## What this task involves
Transcribe the full listing below, word for word, without pictures.
--- START ---
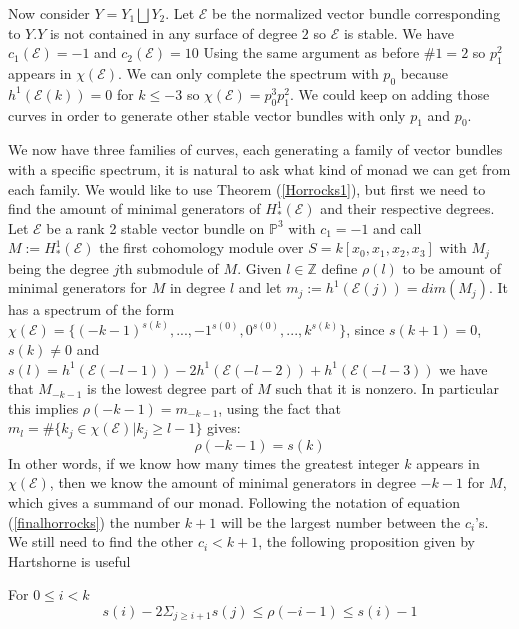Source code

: \documentclass[
	oldfontcommands,
	sumario=abnt-6027-2012,
	12pt,			%
	openright,		%
	oneside,		%
	a4paper,		%
	english,		%
	brazil			%
	]{imecc-unicamp}
\begin{document}
\begin{example}
Now consider $Y=Y_1 \bigsqcup Y_2$. Let $\mathcal{E}$ be the normalized vector bundle corresponding to $Y$.$Y$ is not contained in any surface of degree $2$ so $\mathcal{E}$ is stable. We have $c_1(\mathcal{E})=-1$ and $c_2(\mathcal{E})=10$ Using the same argument as before $\# 1 = 2$ so $p_1^2$ appears in $\chi(\mathcal{E})$. We can only complete the spectrum with $p_0$ because $h^1(\mathcal{E}(k))=0$ for $k \leq -3$ so $\chi(\mathcal{E})=p_0^3p_1^2$. We could keep on adding those curves in order to generate other stable vector bundles with only $p_1$ and $p_0$.
\end{example}
We now have three families of curves, each generating a family of vector bundles with a specific spectrum, it is natural to ask what kind of monad we can get from each family. We would like to use Theorem (\ref{Horrocks1}), but first we need to find the amount of minimal generators of $H^1_*(\mathcal{E})$ and their respective degrees.\\
Let $\mathcal{E}$ be a rank 2 stable vector bundle on $\mathbb{P}^3$ with $c_1=-1$ and call $M:=H^1_*(\mathcal{E})$ the first cohomology module over $S=k[x_0,x_1,x_2,x_3]$ with $M_j$ being the degree $j$th submodule of $M$. Given $l\in \mathbb{Z}$ define $\rho(l)$ to be amount of minimal generators for $M$ in degree $l$ and let $m_j:=h^1(\mathcal{E}(j))=dim(M_j)$. It has a spectrum of the form $\chi(\mathcal{E})= \{(-k-1)^{s(k)},...,-1^{s(0)},0^{s(0)},...,k^{s(k)} \}$, since $s(k+1) = 0$, $s(k) \not=0$ and $s(l) =h^1(\mathcal{E}(-l-1))-2h^1(\mathcal{E}(-l-2))+h^1(\mathcal{E}(-l-3)) $ we have that $M_{-k-1}$ is the lowest degree part of $M$ such that it is nonzero. In particular this implies $\rho(-k-1)=m_{-k-1}$, using the fact that $m_l=\# \{k_j \in \chi(\mathcal{E}) | k_j \geq l-1 \}$ gives:
\begin{equation}\label{maxmod}
\rho(-k-1)=s(k)
\end{equation}
In other words, if we know how many times the greatest integer $k$ appears in $\chi(\mathcal{E})$, then we know the amount of minimal generators in degree $-k-1$ for $M$, which gives a summand of our monad. Following the notation of equation (\ref{finalhorrocks}) the number $k+1$ will be the largest number between the $c_i$'s.\\
We still need to find the other $c_i < k+1$, the following proposition given by Hartshorne is useful
\begin{proposition}\cite[Hartshorne \& Rao, p.796]{hartshorne1991}\label{desigualdade}
For $0 \leq i < k$
\begin{equation}
s(i)-2\Sigma_{j\geq i+1}s(j) \leq \rho(-i-1) \leq s(i)-1
\end{equation}
\end{proposition}
\end{document}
--- END ---
## Worked solution
Source code

: \documentclass[
	oldfontcommands,
	sumario=abnt-6027-2012,
	12pt,			%
	openright,		%
	oneside,		%
	a4paper,		%
	english,		%
	brazil			%
	]{imecc-unicamp}
\begin{document}
\begin{example}
Now consider $Y=Y_1 \bigsqcup Y_2$. Let $\mathcal{E}$ be the normalized vector bundle corresponding to $Y$.$Y$ is not contained in any surface of degree $2$ so $\mathcal{E}$ is stable. We have $c_1(\mathcal{E})=-1$ and $c_2(\mathcal{E})=10$ Using the same argument as before $\# 1 = 2$ so $p_1^2$ appears in $\chi(\mathcal{E})$. We can only complete the spectrum with $p_0$ because $h^1(\mathcal{E}(k))=0$ for $k \leq -3$ so $\chi(\mathcal{E})=p_0^3p_1^2$. We could keep on adding those curves in order to generate other stable vector bundles with only $p_1$ and $p_0$.
\end{example}
We now have three families of curves, each generating a family of vector bundles with a specific spectrum, it is natural to ask what kind of monad we can get from each family. We would like to use Theorem (\ref{Horrocks1}), but first we need to find the amount of minimal generators of $H^1_*(\mathcal{E})$ and their respective degrees.\\
Let $\mathcal{E}$ be a rank 2 stable vector bundle on $\mathbb{P}^3$ with $c_1=-1$ and call $M:=H^1_*(\mathcal{E})$ the first cohomology module over $S=k[x_0,x_1,x_2,x_3]$ with $M_j$ being the degree $j$th submodule of $M$. Given $l\in \mathbb{Z}$ define $\rho(l)$ to be amount of minimal generators for $M$ in degree $l$ and let $m_j:=h^1(\mathcal{E}(j))=dim(M_j)$. It has a spectrum of the form $\chi(\mathcal{E})= \{(-k-1)^{s(k)},...,-1^{s(0)},0^{s(0)},...,k^{s(k)} \}$, since $s(k+1) = 0$, $s(k) \not=0$ and $s(l) =h^1(\mathcal{E}(-l-1))-2h^1(\mathcal{E}(-l-2))+h^1(\mathcal{E}(-l-3)) $ we have that $M_{-k-1}$ is the lowest degree part of $M$ such that it is nonzero. In particular this implies $\rho(-k-1)=m_{-k-1}$, using the fact that $m_l=\# \{k_j \in \chi(\mathcal{E}) | k_j \geq l-1 \}$ gives:
\begin{equation}\label{maxmod}
\rho(-k-1)=s(k)
\end{equation}
In other words, if we know how many times the greatest integer $k$ appears in $\chi(\mathcal{E})$, then we know the amount of minimal generators in degree $-k-1$ for $M$, which gives a summand of our monad. Following the notation of equation (\ref{finalhorrocks}) the number $k+1$ will be the largest number between the $c_i$'s.\\
We still need to find the other $c_i < k+1$, the following proposition given by Hartshorne is useful
\begin{proposition}\cite[Hartshorne \& Rao, p.796]{hartshorne1991}\label{desigualdade}
For $0 \leq i < k$
\begin{equation}
s(i)-2\Sigma_{j\geq i+1}s(j) \leq \rho(-i-1) \leq s(i)-1
\end{equation}
\end{proposition}
\end{document}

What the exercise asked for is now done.